On 7 July this year, the IMO MEPC approved draft amendments to the Ballast Water Management Convention, setting out new deadlines for compliance with the D-2 discharge standard, which fixes the date by which ballast water treatment systems must be installed. These amendments effectively add two years to the global installation process, although certain requirements of the convention must still be complied with by 8 September 2017. In particular, the D-1 Standard covering ballast water exchange still requires compliance.
The Norwegian P&I Club, Gard, points out that: “Despite the IMO’s recent agreement to delay the deadline for some vessels to comply, the deadline for D-1 is non-negotiable, as are the convention’s requirements covering the ballast water management documentation to be carried onboard.”
For existing vessels, MEPC has decided that the phase-in period for ballast water system retrofits will start on 8 September 2019, and as a result, the date by which all ships must have a ballast water treatment system installed has been put back from 2022 to 2024. The IMO decision does not have any impact on the US Coast Guard (USGC) rules regarding ballast water treatment systems, which remain unchanged. For ships trading to the US, therefore, the urgency for BWT system retrofits remains.
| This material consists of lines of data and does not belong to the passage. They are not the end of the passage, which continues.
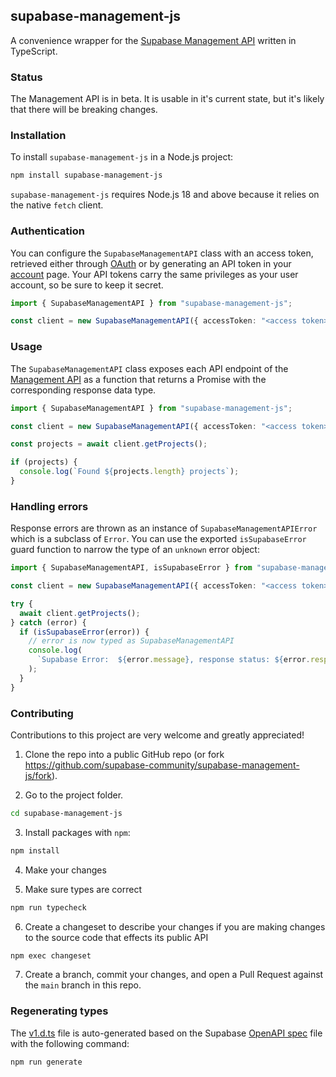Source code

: ## supabase-management-js

A convenience wrapper for the [Supabase Management API](https://supabase.com/docs/reference/api/introduction) written in TypeScript.

### Status

The Management API is in beta. It is usable in it's current state, but it's likely that there will be breaking changes.

### Installation

To install `supabase-management-js` in a Node.js project:

```sh
npm install supabase-management-js
```

`supabase-management-js` requires Node.js 18 and above because it relies on the native `fetch` client.

### Authentication

You can configure the `SupabaseManagementAPI` class with an access token, retrieved either through [OAuth](https://supabase.com/docs/guides/integrations/oauth-apps/authorize-an-oauth-app) or by generating an API token in your [account](https://supabase.com/dashboard/account/tokens) page. Your API tokens carry the same privileges as your user account, so be sure to keep it secret.

```ts
import { SupabaseManagementAPI } from "supabase-management-js";

const client = new SupabaseManagementAPI({ accessToken: "<access token>" });
```

### Usage

The `SupabaseManagementAPI` class exposes each API endpoint of the [Management API](https://supabase.com/docs/reference/api/introduction) as a function that returns a Promise with the corresponding response data type.

```ts
import { SupabaseManagementAPI } from "supabase-management-js";

const client = new SupabaseManagementAPI({ accessToken: "<access token>" });

const projects = await client.getProjects();

if (projects) {
  console.log(`Found ${projects.length} projects`);
}
```

### Handling errors

Response errors are thrown as an instance of `SupabaseManagementAPIError` which is a subclass of `Error`. You can use the exported `isSupabaseError` guard function to narrow the type of an `unknown` error object:

```ts
import { SupabaseManagementAPI, isSupabaseError } from "supabase-management-js";

const client = new SupabaseManagementAPI({ accessToken: "<access token>" });

try {
  await client.getProjects();
} catch (error) {
  if (isSupabaseError(error)) {
    // error is now typed as SupabaseManagementAPI
    console.log(
      `Supabase Error:  ${error.message}, response status: ${error.response.status}`
    );
  }
}
```

### Contributing

Contributions to this project are very welcome and greatly appreciated!

1. Clone the repo into a public GitHub repo (or fork https://github.com/supabase-community/supabase-management-js/fork).

2. Go to the project folder.

```sh
cd supabase-management-js
```

3. Install packages with `npm`:

```sh
npm install
```

4. Make your changes

5. Make sure types are correct

```sh
npm run typecheck
```

6. Create a changeset to describe your changes if you are making changes to the source code that effects its public API

```sh
npm exec changeset
```

7. Create a branch, commit your changes, and open a Pull Request against the `main` branch in this repo.

### Regenerating types

The [v1.d.ts](./src/api/v1.d.ts) file is auto-generated based on the Supabase [OpenAPI spec](https://api.supabase.com/api/v1-json) file with the following command:

```sh
npm run generate
```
The MEPC decision has been warmly welcomed by the shipping industry generally, but condemned by equipment manufacturers and environmentalists. Alfonso Castillero, chief commercial officer of the Liberian International Ship & Corporate Registry (LISCR), the US-based manager of the Liberian Registry, says: “Liberia was one of the first administrations to ratify the convention and is entirely committed to its effective and smooth implementation. However, the existence of important practical and technical considerations compelled it to seek the support of other stakeholders in securing an equitable implementation date for the BWM Convention. With just two months before the BWMC enters into force, the decision is timely and will ensure that the necessary pieces are in place for shipping and other stakeholders to effectively and smoothly implement the convention, with consequent positive implications for the protection of the marine environment.”
The International Chamber of Shipping (ICS) has similarly welcomed the IMO decision to adjust the implementation dates of the IMO Ballast Water Management Convention. ICS policy director, Simon Bennett, commented: “This is a victory for common sense that will allow shipping companies to identify and invest in far more robust technology to the benefit of the environment.”
ICS says that existing ships will now be able to install equipment that is type–approved in accordance with the more stringent standards that IMO adopted in 2016. The industry should therefore have greater confidence that the systems ships are required to install will indeed be fit for purpose in all operating conditions worldwide, which, it claims, was not the case with several of the systems approved using the old IMO guidelines. “The process leading up to the entry into the force of the Ballast Convention has been difficult and fraught,” said Bennett. “But as a result of the decision by IMO, the industry now has the clarity it needs to get on with the job and make the global implementation of this important piece of legislation a success.”
Manufacturers of ballast water treatment systems believe that the delay is unfair and unwarranted, as effective systems already exist, and it will have significant effects on their business. Having invested heavily in research and development in expectation of orders starting to build up this year, many may find it hard to continue to carry on, given cash flow pressures.
Calgon Carbon Corporation, whose Hyde Marine division is a leading player, issued a statement setting out its negative reaction to the amendment made by MEPC to the implementation schedule. “We are disappointed that full compliance with regulations to protect the world’s marine ecosystems has yet again been delayed. Every day, millions of gallons of untreated and potentially harmful ballast water are discharged into ports around the world, even though effective treatment solutions are ready and available,” said Randy Dearth, chairman, president and chief executive of Calgon Carbon Corporation.
The company expects the amendment to the convention implementation schedule will dampen the pace of short-term market demand growth for ballast water treatment systems. Dearth adds: “This amendment will undoubtedly negatively impact the numerous suppliers that lack the financial strength and backing to endure this latest delay. We expect Hyde Marine to remain a key supplier in this space and that this action will not affect our market presence or our ability to provide, deliver, install, and service the Hyde Guardian Gold product.”
Christophe Tytgat, secretary general of Sea Europe and the European Community of Shipyards Association (CESA) has pointed out that both shipyards and equipment manufacturers have made significant investments to prepare for retrofits, to produce and fit ballast water management systems and ensure that these systems are tested and certified. He described the delay as being “a blow for all maritime equipment manufacturers that have done what they were invited to do: invest in ballast water management systems for ships to protect the marine environment for this and future generations.”
On the upside, it seems that IMO has now firmly fixed a timescale for retrofit implementation which all owners have significant notice of, and there will be no further excuse for non-compliance, or failure to prepare for the necessary investment in ballast water treatment technology. There simply seems no scope for further delays, which while not what the equipment and yard sector was looking for, is perhaps a silver lining.